• What needs to be done
Your reply should consist solely of the lines from the one containing "server authentication, confidentiality" through the end of the data, restated word for word.

....................

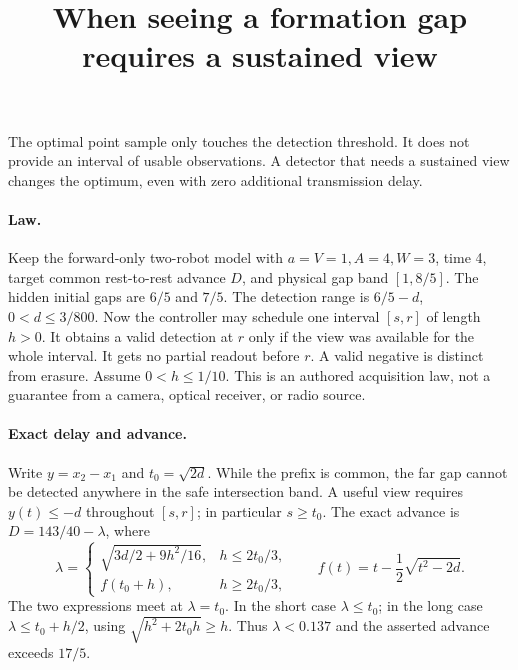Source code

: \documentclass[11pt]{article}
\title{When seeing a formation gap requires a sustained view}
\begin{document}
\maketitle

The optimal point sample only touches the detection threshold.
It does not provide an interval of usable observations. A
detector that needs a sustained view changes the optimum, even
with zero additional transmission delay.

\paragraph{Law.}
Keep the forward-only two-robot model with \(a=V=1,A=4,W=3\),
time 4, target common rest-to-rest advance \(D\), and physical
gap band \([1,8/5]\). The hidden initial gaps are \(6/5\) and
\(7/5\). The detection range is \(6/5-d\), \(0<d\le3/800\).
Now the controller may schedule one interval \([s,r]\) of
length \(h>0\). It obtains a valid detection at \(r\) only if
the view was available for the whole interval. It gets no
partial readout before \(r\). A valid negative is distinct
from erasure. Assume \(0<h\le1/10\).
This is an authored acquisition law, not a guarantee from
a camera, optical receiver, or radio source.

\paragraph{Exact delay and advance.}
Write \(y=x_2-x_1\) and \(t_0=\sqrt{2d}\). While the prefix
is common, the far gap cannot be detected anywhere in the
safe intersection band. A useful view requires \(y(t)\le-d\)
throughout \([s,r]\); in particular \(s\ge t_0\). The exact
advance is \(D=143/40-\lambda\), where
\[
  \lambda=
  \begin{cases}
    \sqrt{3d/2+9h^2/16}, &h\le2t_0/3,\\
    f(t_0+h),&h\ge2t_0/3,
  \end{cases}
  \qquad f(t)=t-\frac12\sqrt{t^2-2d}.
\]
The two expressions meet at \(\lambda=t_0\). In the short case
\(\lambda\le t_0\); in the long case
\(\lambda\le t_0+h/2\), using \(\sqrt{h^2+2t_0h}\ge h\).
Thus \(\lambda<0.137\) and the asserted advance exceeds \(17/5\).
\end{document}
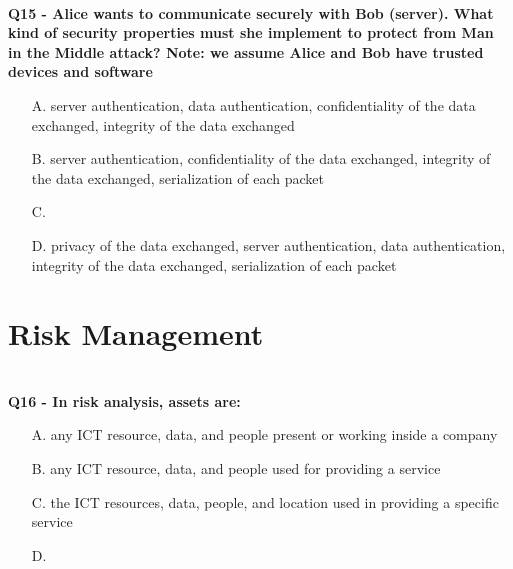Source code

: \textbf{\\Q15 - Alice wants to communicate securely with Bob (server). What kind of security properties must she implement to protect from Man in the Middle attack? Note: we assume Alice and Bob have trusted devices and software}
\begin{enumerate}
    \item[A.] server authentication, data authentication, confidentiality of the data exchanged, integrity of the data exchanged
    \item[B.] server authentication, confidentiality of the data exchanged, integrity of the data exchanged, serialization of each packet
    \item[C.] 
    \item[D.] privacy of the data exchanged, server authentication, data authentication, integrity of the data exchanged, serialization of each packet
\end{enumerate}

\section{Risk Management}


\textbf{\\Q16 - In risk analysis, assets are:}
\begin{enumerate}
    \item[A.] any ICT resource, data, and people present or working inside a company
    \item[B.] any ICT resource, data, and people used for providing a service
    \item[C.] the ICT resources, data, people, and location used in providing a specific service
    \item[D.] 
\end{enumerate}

....................

• Completed task
    \item[B.] server authentication, confidentiality of the data exchanged, integrity of the data exchanged, serialization of each packet
    \item[C.] 
    \item[D.] privacy of the data exchanged, server authentication, data authentication, integrity of the data exchanged, serialization of each packet
\end{enumerate}

\section{Risk Management}


\textbf{\\Q16 - In risk analysis, assets are:}
\begin{enumerate}
    \item[A.] any ICT resource, data, and people present or working inside a company
    \item[B.] any ICT resource, data, and people used for providing a service
    \item[C.] the ICT resources, data, people, and location used in providing a specific service
    \item[D.] 
\end{enumerate}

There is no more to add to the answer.